Ha!! Good luck on the first smoke, I'm sure you will enjoy it.
Jj,

It is very hot in much of the country right now, and with the excellent CS insulation there may not be much call for the element to turn on. Cookshacks really hold their heat.

Like Bubba says, gently bend that element up so it touches the wood box.

After a few smokes the hot spots in your woodbox will become evident due to coloration from the heat from the element. Put your larger wood chunks on the hot spots.

I'm smoking a chuckie tomorrow and I intend to use the smallest chunks I have.

SmokinMAINEiac
hmm. Me thinks this is why FAQ's are so prevelant in forums.

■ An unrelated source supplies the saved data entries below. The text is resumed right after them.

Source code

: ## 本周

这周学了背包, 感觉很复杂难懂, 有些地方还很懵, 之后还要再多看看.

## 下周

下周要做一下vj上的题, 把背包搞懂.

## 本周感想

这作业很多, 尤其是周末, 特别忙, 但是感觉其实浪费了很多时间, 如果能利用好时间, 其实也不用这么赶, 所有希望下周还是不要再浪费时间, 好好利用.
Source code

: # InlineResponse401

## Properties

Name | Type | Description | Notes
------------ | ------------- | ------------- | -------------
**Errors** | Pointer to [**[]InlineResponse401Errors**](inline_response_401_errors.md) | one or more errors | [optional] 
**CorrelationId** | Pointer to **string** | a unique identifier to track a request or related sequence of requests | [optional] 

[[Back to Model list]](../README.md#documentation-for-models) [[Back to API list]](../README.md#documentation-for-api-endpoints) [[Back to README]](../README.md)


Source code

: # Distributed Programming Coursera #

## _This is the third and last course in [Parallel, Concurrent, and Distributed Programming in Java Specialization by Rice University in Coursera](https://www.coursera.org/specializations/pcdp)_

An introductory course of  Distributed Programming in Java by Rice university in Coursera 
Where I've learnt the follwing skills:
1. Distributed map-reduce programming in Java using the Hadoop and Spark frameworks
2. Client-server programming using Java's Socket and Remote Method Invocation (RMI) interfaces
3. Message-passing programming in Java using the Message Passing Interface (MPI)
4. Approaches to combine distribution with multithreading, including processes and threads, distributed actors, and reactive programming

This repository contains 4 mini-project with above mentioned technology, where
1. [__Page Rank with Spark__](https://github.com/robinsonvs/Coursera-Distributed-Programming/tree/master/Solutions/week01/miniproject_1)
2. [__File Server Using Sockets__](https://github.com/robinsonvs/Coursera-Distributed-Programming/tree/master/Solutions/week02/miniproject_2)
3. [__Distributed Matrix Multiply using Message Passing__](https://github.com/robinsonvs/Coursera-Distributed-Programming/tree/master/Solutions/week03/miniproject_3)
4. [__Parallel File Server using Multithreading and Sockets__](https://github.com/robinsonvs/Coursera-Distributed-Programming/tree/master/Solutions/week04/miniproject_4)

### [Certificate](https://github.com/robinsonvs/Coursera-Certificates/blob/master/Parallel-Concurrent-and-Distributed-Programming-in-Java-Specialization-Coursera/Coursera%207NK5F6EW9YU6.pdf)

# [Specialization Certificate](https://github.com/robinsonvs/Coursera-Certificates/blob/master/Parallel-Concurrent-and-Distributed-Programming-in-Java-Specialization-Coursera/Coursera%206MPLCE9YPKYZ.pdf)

Jjliver: The smoker is fine - it takes a little time to learn to use it.

1)The full sized chunks (like supplied in CS sample box) take a higher heat and a load of meat to ash up nice. For temps below 225* try splitting down the chunks a little until you find the right size. Cal is right - they may or may not fully ash - doesn't mean things aren't working.

2) Learn the hot spots in your wood box. Most are over the element loops in the front and center. After you use it a while these spots will darken first.

3)Examine the clearance between the element and the woodbox. You can use care to bend it slightly if needed to create a slight even contact (no problem - think of a fry pan on your oven element. A little contact works better there huh? lol)

4) The wood must be dry. If all fails try a different batch

5) After you use a CS a while it gets easier to make smoke. I made no visible smoke at 200* for a while. Now I make plenty at 180* or so.

6) Once you reach setpoint the white visible smoke will soon diminish - but a nice clean clear fragrant wisp should continue for quite sometime. The sooner you reach setpoint, the sooner the element stops working hard and wood ash results will diminish. Adapt to this by including thinner pieces for lo set-point cooks.

7)To really season the smoker don't be afaid to exceed the 200* recommendation. Split 2 or 3 pieces of the wood(1/3 to 1/4" thick), place them up front over the elements, set to 250* or so and let it rip. It that doesn't make smoke...
While I never used a Bradley I'd surmise that the "pucks" ignite faster than wood chunks. If the element is throwing heat, you'll get smoke.

2nd thought; is your wood nice and dry? You didn't happen to soak it, did you? Don't.
Wow!! Thanks for the responses! Looks like I'm gonna be in business. Repositioned the chunks over the element. Replaced the 2 huge chunks of wood I put in there with smaller ones. Now starting to smoulder. Thanks all!!!
Me thinks...that your post redoak should be right beside the the words,"PROPER WAY TO SEASON THE SMOKER" and a good place would be in the owners manual...but what do I know.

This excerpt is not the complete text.